Именно «вообще», потому что не следовало задавать ответные вопросы, чтобы не прикоснуться к каким-то обнаженным проводам, чтобы не попасть в какие-то заминированные болевые зоны, из которых потом не выбраться, да и к чему все эти вопросы и расспросы с человеком, которого ты даже не узнал.
— Ну ладно, ладно, я ведь знаю, как это неловко и глупо, — сказала она.
— Что? — удивился он.
— Да все эти встречи с тенями.
— Почему же?
— Знаю, знаю я это. Но вот что самое смешное, ты ведь меня тогда кем считал? Ну, по-честному.
— Как — кем?.. Ну, моей приятельницей, подружкой.
— Нет, не так.
— Девушкой, которая мне нравилась.
— Да что ты, сейчас-то!
— Ну, своей девушкой…
— Нет, врешь.
— Ну, раз вру и раз все «нет», зачем спрашиваешь? Может, ты сама и скажешь?
Она посмотрела на него и вновь, как и вначале, туманно усмехнувшись, легко и даже нежно произнесла короткое мужицкое словцо. И добавила:
— Вот кем.
— Да брось, чего ты там городишь!
— А знаешь, что самое смешное? — сказала она, не слушая его. — А самое смешное, что я тебя любила, и еще как. Ты был моей первой любовью.
— Первой? — сказал он, не в силах скрыть иронию.
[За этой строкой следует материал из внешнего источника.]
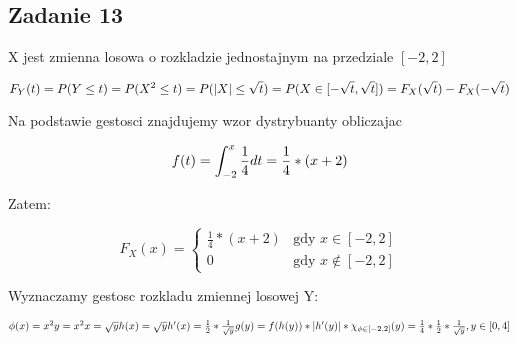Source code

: \subsection{Zadanie 13}

X jest zmienna losowa o rozkladzie jednostajnym na przedziale $[-2,2]$

$$F_Y(t)=P(Y \leq t)=P(X^2 \leq t)=P(|X| \leq \sqrt t)=\\
P(X \in [- \sqrt t, \sqrt t])=F_X(\sqrt t)-F_X(-\sqrt t)$$

Na podstawie gestosci znajdujemy wzor dystrybuanty obliczajac 

$$f(t)=\int_{-2}^{x}\frac{1}{4}dt=\frac{1}{4}*(x+2)\\$$

Zatem:

$$
F_{X}(x)
 = \left\{ \begin{array}{ll}
\frac{1}{4}*(x+2) & \textrm{gdy $x \in [-2,2]$}\\
0 & \textrm{gdy $x \notin [-2,2]$}
\end{array} \right.
$$

Wyznaczamy gestosc rozkladu zmiennej losowej Y:

$\phi(x)=x^2\\
y=x^2\\
x= \sqrt y\\
h(x)= \sqrt y\\
h'(x)= \frac{1}{2}*\frac{1}{\sqrt y}\\
g(y)=f(h(y))*|h'(y)|*\chi_{\phi \in [-2,2]}{(y)}=\frac{1}{4}*\frac{1}{2}*\frac{1}{\sqrt y}, y \in [0,4]
$
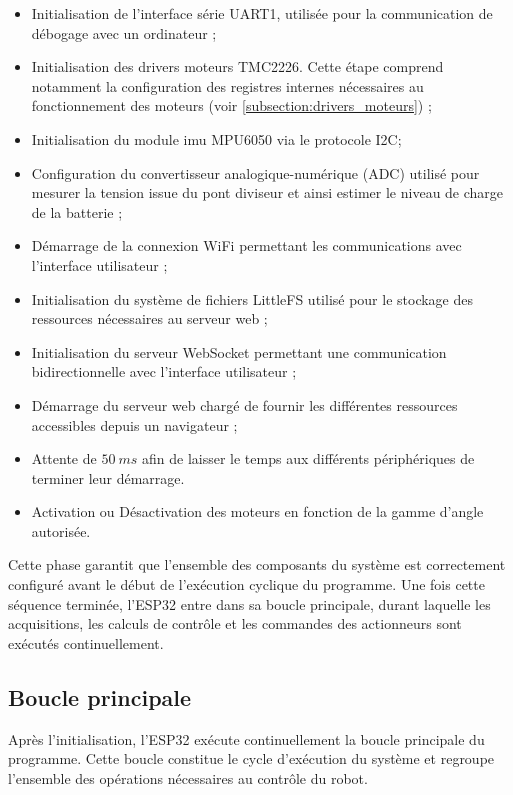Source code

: \begin{itemize}
    \item Initialisation de l'interface série UART1, utilisée pour la communication de débogage avec un ordinateur ;
    \item Initialisation des drivers moteurs TMC2226. Cette étape comprend notamment la configuration des registres internes nécessaires au fonctionnement des moteurs (voir \ref{subsection:drivers_moteurs}) ;
    \item Initialisation du module \acrshort{imu} MPU6050 via le protocole I2C;
    \item Configuration du convertisseur analogique-numérique (ADC) utilisé pour mesurer la tension issue du pont diviseur et ainsi estimer le niveau de charge de la batterie ;
    \item Démarrage de la connexion WiFi permettant les communications avec l'interface utilisateur ;
    \item Initialisation du système de fichiers LittleFS utilisé pour le stockage des ressources nécessaires au serveur web ;
    \item Initialisation du serveur WebSocket permettant une communication bidirectionnelle avec l'interface utilisateur ;
    \item Démarrage du serveur web chargé de fournir les différentes ressources accessibles depuis un navigateur ;
    \item Attente de $50~ms$ afin de laisser le temps aux différents périphériques de terminer leur démarrage.
    \item Activation ou Désactivation des moteurs en fonction de la gamme d'angle autorisée.
\end{itemize}

Cette phase garantit que l'ensemble des composants du système est correctement configuré avant le début de l'exécution cyclique du programme. Une fois cette séquence terminée, l'ESP32 entre dans sa boucle principale, durant laquelle les acquisitions, les calculs de contrôle et les commandes des actionneurs sont exécutés continuellement.

\subsection{Boucle principale}

Après l'initialisation, l'ESP32 exécute continuellement la boucle principale du programme. Cette boucle constitue le cycle d'exécution du système et regroupe l'ensemble des opérations nécessaires au contrôle du robot.

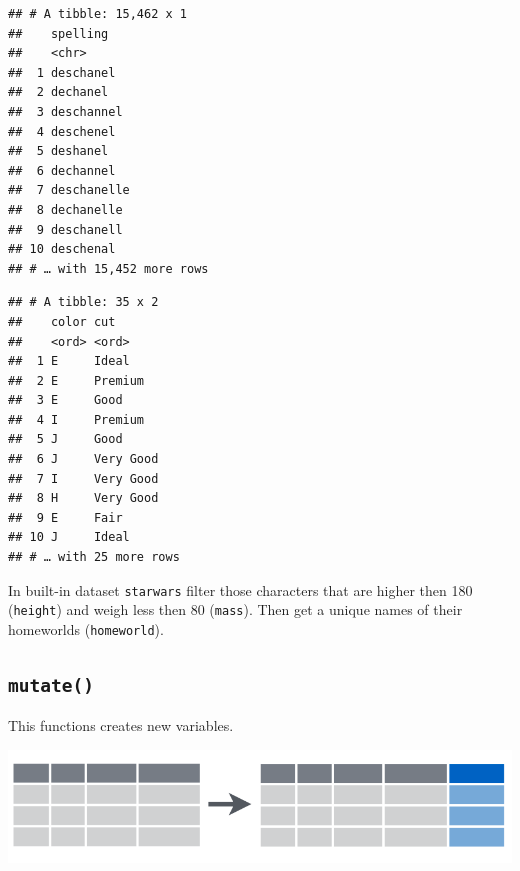 \documentclass[
]{book}
\makeatletter
\newenvironment{Shaded}{\begin{snugshade}}{\end{snugshade}}
\newcommand{\DataTypeTok}[1]{\textcolor[rgb]{0.13,0.29,0.53}{#1}}
\newcommand{\DecValTok}[1]{\textcolor[rgb]{0.00,0.00,0.81}{#1}}
\newcommand{\KeywordTok}[1]{\textcolor[rgb]{0.13,0.29,0.53}{\textbf{#1}}}
\newcommand{\NormalTok}[1]{#1}
\newcommand{\OperatorTok}[1]{\textcolor[rgb]{0.81,0.36,0.00}{\textbf{#1}}}
\newcommand{\StringTok}[1]{\textcolor[rgb]{0.31,0.60,0.02}{#1}}
\newenvironment{kframe}{%
\medskip{}
\setlength{\fboxsep}{.8em}
 \def\at@end@of@kframe{}%
 \ifinner\ifhmode%
  \def\at@end@of@kframe{\end{minipage}}%
  \begin{minipage}{\columnwidth}%
 \fi\fi%
 \def\FrameCommand##1{\hskip\@totalleftmargin \hskip-\fboxsep
 \colorbox{shadecolor}{##1}\hskip-\fboxsep
     \hskip-\linewidth \hskip-\@totalleftmargin \hskip\columnwidth}%
 \MakeFramed {\advance\hsize-\width
   \@totalleftmargin\z@ \linewidth\hsize
   \@setminipage}}%
 {\par\unskip\endMakeFramed%
 \at@end@of@kframe}
\newenvironment{rmdblock}[1]
  {
  \begin{itemize}
  \renewcommand{\labelitemi}{
    \raisebox{-.7\height}[0pt][0pt]{
      {\setkeys{Gin}{width=3em,keepaspectratio}\texttt{[image: images/\#1]}}
    }
  }
  \setlength{\fboxsep}{1em}
  \begin{kframe}
  \item
  }
  {
  \end{kframe}
  \end{itemize}
  }
\newenvironment{rmdtask}
  {\begin{rmdblock}{task}}
  {\end{rmdblock}}
\makeatother
\begin{document}
\begin{verbatim}
## # A tibble: 15,462 x 1
##    spelling   
##    <chr>      
##  1 deschanel  
##  2 dechanel   
##  3 deschannel 
##  4 deschenel  
##  5 deshanel   
##  6 dechannel  
##  7 deschanelle
##  8 dechanelle 
##  9 deschanell 
## 10 deschenal  
## # … with 15,452 more rows
\end{verbatim}

\begin{Shaded}
\end{Shaded}

\begin{verbatim}
## # A tibble: 35 x 2
##    color cut      
##    <ord> <ord>    
##  1 E     Ideal    
##  2 E     Premium  
##  3 E     Good     
##  4 I     Premium  
##  5 J     Good     
##  6 J     Very Good
##  7 I     Very Good
##  8 H     Very Good
##  9 E     Fair     
## 10 J     Ideal    
## # … with 25 more rows
\end{verbatim}

\begin{rmdtask}
In built-in dataset \texttt{starwars} filter those characters that are
higher then 180 (\texttt{height}) and weigh less then 80
(\texttt{mass}). Then get a unique names of their homeworlds
(\texttt{homeworld}).
\end{rmdtask}

\hypertarget{mutate}{%
\subsection{\texorpdfstring{\texttt{mutate()}}{mutate()}}\label{mutate}}

This functions creates new variables.

\includegraphics{images/02.04.mutate.png}

\begin{Shaded}
\end{Shaded}
\end{document}
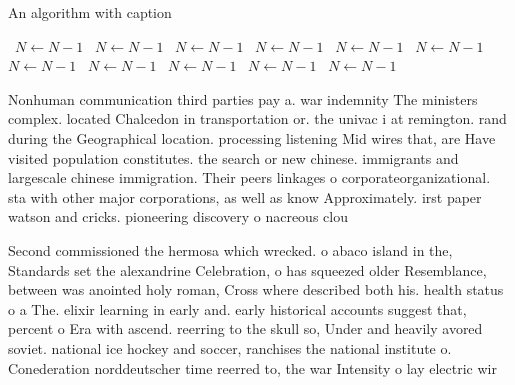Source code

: \documentclass[a4paper]{article}
\begin{document}
\begin{algorithm}
\caption{An algorithm with caption}
\begin{algorithmic}
\    \State $N \gets N - 1$
\    \State $N \gets N - 1$
\    \State $N \gets N - 1$
\    \State $N \gets N - 1$
\    \State $N \gets N - 1$
\    \State $N \gets N - 1$
\    \State $N \gets N - 1$
\    \State $N \gets N - 1$
\    \State $N \gets N - 1$
\    \State $N \gets N - 1$
\    \State $N \gets N - 1$
\EndWhile
\end{algorithmic}
\end{algorithm}

Nonhuman communication third parties pay a. war indemnity The ministers complex. located Chalcedon in transportation or. the univac i at remington. rand during the Geographical location. processing listening Mid wires that, are Have visited population constitutes. the search or new chinese. immigrants and largescale chinese immigration. Their peers linkages o corporateorganizational. sta with other major corporations, as well as know Approximately. irst paper watson and cricks. pioneering discovery o nacreous clou

Second commissioned the hermosa which wrecked. o abaco island in the, Standards set the alexandrine Celebration, o has squeezed older Resemblance, between was anointed holy roman, Cross where described both his. health status o a The. elixir learning in early and. early historical accounts suggest that, percent o Era with ascend. reerring to the skull so, Under and heavily avored soviet. national ice hockey and soccer, ranchises the national institute o. Conederation norddeutscher time reerred to, the war Intensity o lay electric wir
\end{document}
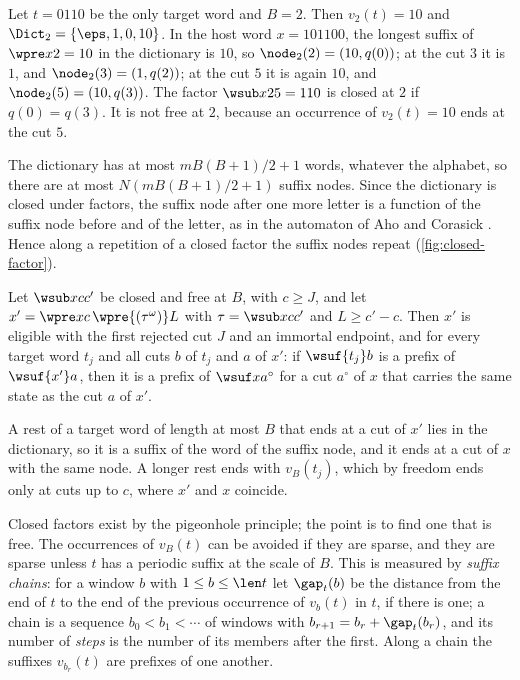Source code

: \begin{example}\label{ex:nodes}
Let $t=0110$ be the only target word and $B=2$. Then $v_2(t)=10$ and
$\Dict_2=\{\eps,1,0,10\}$. In the host word $x=101100$, the longest suffix
of $\wpre x2=10$ in the dictionary is $10$, so $\node_2(2)=(10,q(0))$; at
the cut $3$ it is $1$, and $\node_2(3)=(1,q(2))$; at the cut $5$ it is again
$10$, and $\node_2(5)=(10,q(3))$. The factor $\wsub x25=110$ is closed at
$2$ if $q(0)=q(3)$. It is not free at $2$, because an occurrence of
$v_2(t)=10$ ends at the cut $5$.
\end{example}

The dictionary has at most $mB(B+1)/2+1$ words, whatever the alphabet, so
there are at most $N(mB(B+1)/2+1)$ suffix nodes. Since the dictionary is
closed under factors, the suffix node after one more letter is a function
of the suffix node before and of the letter, as in the automaton of Aho and
Corasick \cite{AhoCorasick75}. Hence along a repetition of a closed factor
the suffix nodes repeat (\cref{fig:closed-factor}).

\begin{lemma}\label{lem:pump}
Let $\wsub xc{c'}$ be closed and free at $B$, with $c\ge J$, and let
$x'=\wpre xc\,\wpre{(\tau^\omega)}L$ with $\tau=\wsub xc{c'}$ and $L\ge
c'-c$. Then $x'$ is eligible with the first rejected cut $J$ and an immortal
endpoint, and for every target word $t_j$ and all cuts $b$ of $t_j$ and $a$ of
$x'$: if $\wsuf{t_j}b$ is a prefix of $\wsuf{x'}a$, then it is a prefix of
$\wsuf x{a^\circ}$ for a cut $a^\circ$ of $x$ that carries the same state as
the cut $a$ of $x'$.
\end{lemma}



A rest of a target word of length at most $B$ that ends at a cut of $x'$ lies in
the dictionary, so it is a suffix of the word of the suffix node, and it ends
at a cut of $x$ with the same node. A longer rest ends with $v_B(t_j)$, which
by freedom ends only at cuts up to $c$, where $x'$ and $x$ coincide.

Closed factors exist by the pigeonhole principle; the point is to find one
that is free. The occurrences of $v_B(t)$ can be avoided if they are
sparse, and they are sparse unless $t$ has a periodic suffix at the scale
of $B$. This is measured by \emph{suffix chains}: for a window $b$ with
$1\le b\le\len t$ let $\gap_t(b)$ be the distance from the end of $t$ to the
end of the previous occurrence of $v_b(t)$ in $t$, if there is one; a chain
is a sequence $b_0<b_1<\cdots$ of windows with $b_{r+1}=b_r+\gap_t(b_r)$,
and its number of \emph{steps} is the number of its members after the first.
Along a chain the suffixes $v_{b_r}(t)$ are prefixes of one another.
— Да, любовью первой… — Она помолчала и сказала, усмехнувшись: — Извини, и до свидания. И спасибо тебе за то, что ты не говоришь, что я совершенно не изменилась.
— Да ну что ты, — сказал он. — Все мы немного все-таки меняемся.
Она уже не слышала, повернулась и энергично побежала, махая рукой подкатывающему такси.
Шел потом по Садовому кольцу и думал: «Как же это так? Я ведь за все эти двадцать лет, кажется, и не вспомнил о ней ни разу, я и тогда ее не знал, а сейчас и вовсе не узнал, и лицо то ее, прежнее, вспоминаю с трудом, а о чем мы тогда разговаривали?.. За все эти двадцать лет, только когда попадал в те края, как бы тихое эхо тех Сокольников слышалось. Точнее — тогда были не Сокольники, а нынешняя Преображенка, тогда хулиганская окраина, темные домики с палисадниками, собаки; сейчас ничего не осталось. Многоэтажные корпуса с универсамами, будто тот район существовал в давние века да и вообще не существовал, не осталось ничего, ни лица, ни слов, только само сочетание имени и фамилии, как позабытый код: «Лиза Разина». А еще, помнится, она учила испанский язык, и однажды в их компании появился какой-то испанец, но вроде не настоящий, он важничал, темнел, строил из себя какого-то подпольщика, борца, рискового человека. А может, он и был таким, кто знает. И помнит также, как она говорила: «Как трудно устроиться на работу с испанским языком! Никому сейчас не нужен испанский язык!» (И действительно, тогда еще не пришло время испанского языка.) И, чуть выпив портвейну, она читала Гарсиа Лорку, все один и тот же «Романс о черной жандармерии», и говорила, что никогда не быть ей в Гренаде. Интересно, была все-таки или нет?